Script problems aside, the production is a misfire. Heath Kelts directs with little insight or invention, opting for a broad, comedic style that insists on endless variations of horny-housewife shtick, a ploy that grows tedious after ten minutes. Deborah L. Sherman as the voluptuous Nora and Joseph Kimble as sad-sack Lucio give a game try, but neither has the resources to hold the stage. As the intrusive houseguest, Erik Fabregat adds energy, but his take on the role is a two-hour impersonation of Paul Tei. The silent role of Papa is played by a dummy in a wheelchair, a performance that starts to look pretty good by intermission.

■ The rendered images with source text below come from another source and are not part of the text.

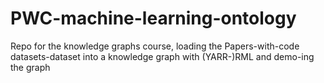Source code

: # PWC-machine-learning-ontology

Repo for the knowledge graphs course, loading the Papers-with-code datasets-dataset into a knowledge graph with (YARR-)RML and demo-ing the graph
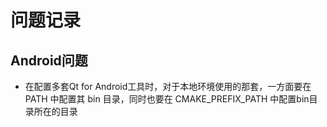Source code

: # 问题记录

## Android问题

* 在配置多套Qt for Android工具时，对于本地环境使用的那套，一方面要在 PATH 中配置其 bin 目录，同时也要在 CMAKE_PREFIX_PATH 中配置bin目录所在的目录
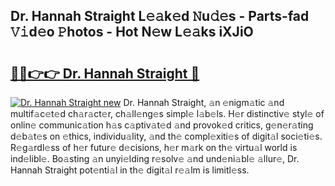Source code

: ## Dr. Hannah Straight L𝚎𝚊k𝚎d 𝙽u𝚍𝚎s - Parts-fad 𝚅𝚒d𝚎o 𝙿hotos - Hot N𝚎w L𝚎𝚊ks iXJiO

# <h2><a href="http://kv28v3.teov.top/?on=Dr.+Hannah+Straight">🔗🔗👉👉 Dr. Hannah Straight 🔗</a></h2>

[![Dr. Hannah Straight new](https://i.imgur.com/QqkWNDz.gif)](http://kv28v3.teov.top/?on=Dr.+Hannah+Straight)
Dr. Hannah Straight, 𝚊n 𝚎nigm𝚊tic 𝚊nd multif𝚊c𝚎t𝚎d ch𝚊r𝚊ct𝚎r, ch𝚊ll𝚎ng𝚎s simpl𝚎 l𝚊b𝚎ls. H𝚎r distinctiv𝚎 styl𝚎 of onlin𝚎 communic𝚊tion h𝚊s c𝚊ptiv𝚊t𝚎d 𝚊nd provok𝚎d critics, g𝚎n𝚎r𝚊ting d𝚎b𝚊t𝚎s on 𝚎thics, individu𝚊lity, 𝚊nd th𝚎 compl𝚎xiti𝚎s of digit𝚊l soci𝚎ti𝚎s. R𝚎g𝚊rdl𝚎ss of h𝚎r futur𝚎 d𝚎cisions, h𝚎r m𝚊rk on th𝚎 virtu𝚊l world is ind𝚎libl𝚎. Bo𝚊sting 𝚊n unyi𝚎lding r𝚎solv𝚎 𝚊nd und𝚎ni𝚊bl𝚎 𝚊llur𝚎, Dr. Hannah Straight pot𝚎nti𝚊l in th𝚎 digit𝚊l r𝚎𝚊lm is limitl𝚎ss.
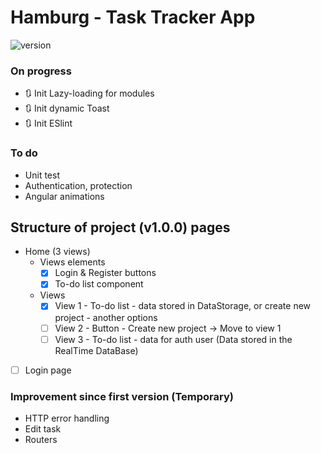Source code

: # Hamburg - Task Tracker App 
![version](https://img.shields.io/badge/version-0.2.1-yellow.svg)

### On progress
* 🔃 Init Lazy-loading for modules
* 🔃 Init dynamic Toast
* 🔃 Init ESlint

### To do 
* Unit test
* Authentication, protection
* Angular animations

## Structure of project (v1.0.0) pages
* Home (3 views)
  * Views elements
    * [x] Login & Register buttons
    * [x] To-do list component
  * Views
    * [x] View 1 - To-do list - data stored in DataStorage, or create new project - another options
    * [ ] View 2 - Button - Create new project -> Move to view 1
    * [ ] View 3 - To-do list - data for auth user (Data stored in the RealTime DataBase)
* [ ] Login page 


### Improvement since first version (Temporary)
* HTTP error handling
* Edit task
* Routers


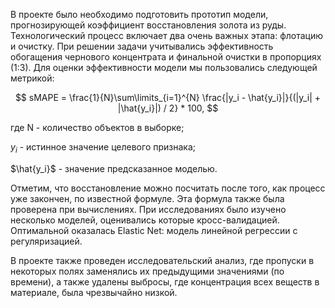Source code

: В проекте было необходимо подготовить прототип модели, прогнозирующей коэффициент восстановления золота из руды. Технологический процесс включает два очень важных этапа: флотацию и очистку. При решении задачи учитывались эффективность обогащения чернового концентрата и финальной очистки в пропорциях (1:3). Для оценки эффективности модели мы пользовались следующей метрикой:

$$ sMAPE = \frac{1}{N}\sum\limits_{i=1}^{N} \frac{|y_i - \hat{y_i}|}{(|y_i| + |\hat{y_i}|) / 2} * 100, $$

 где N - количество объектов в выборке;
 
 $y_i$ - истинное значение целевого признака;

 $\hat{y_i}$ - значение предсказанное моделью.

 Отметим, что восстановление можно посчитать после того, как процесс уже закончен, по известной формуле. Эта формула также была проверена при вычислениях. При исследованиях было изучено несколько моделей, оценивались которые кросс-валидацией. Оптимальной оказалась Elastic Net: модель линейной регрессии с регуляризацией.

 В проекте  также проведен исследовательский анализ, где пропуски в некоторых полях заменялись их предыдущими значениями (по времени), а также удалены выбросы, где концентрация всех веществ в материале, была чрезвычайно низкой. 

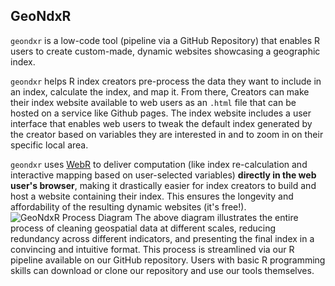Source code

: ## GeoNdxR

`geondxr` is a low-code tool (pipeline via a GitHub Repository) that enables R users to create custom-made, dynamic websites showcasing a geographic index.

`geondxr` helps R index creators pre-process the data they want to include in an index, calculate the index, and map it. From there, Creators can make their index website available to web users as an `.html` file that can be hosted on a service like Github pages. The index website includes a user interface that enables web users to tweak the default index generated by the creator based on variables they are interested in and to zoom in on their specific local area. 

`geondxr` uses [WebR](https://docs.r-wasm.org/webr/latest/) to deliver computation (like index re-calculation and interactive mapping based on user-selected variables) **directly in the web user's browser**, making it drastically easier for index creators to build and host a website containing their index. This ensures the longevity and affordability of the resulting dynamic websites (it's free!).
 <img src="{{ site.url }}{{ site.baseurl }}/assets/img/process.png" alt="GeoNdxR Process Diagram">
The above diagram illustrates the entire process of cleaning geospatial data at different scales, reducing redundancy across different indicators, and presenting the final index in a convincing and intuitive format. This process is streamlined via our R pipeline available on our GitHub repository. Users with basic R programming skills can download or clone our repository and use our tools themselves.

Production elements also stumble. Set designer Chris Jahn apparently never got the word from Kelts on the directorial concept: The thrift-store realism of the apartment setting has zero to do with the cartoonish acting style. Meanwhile award-winning lighting designer Travis Neff, usually so resourceful, could have lighted this show just as well had he pulled up his car and flipped on the high beams. How this car crash of a show came to be may be chalked up to the accidents of creative collaboration. Certainly all involved can be expected to get back on track in the future, as each will soon deliver new work in other upcoming area productions. But for now, this Houseguest is one visitor you will want to avoid.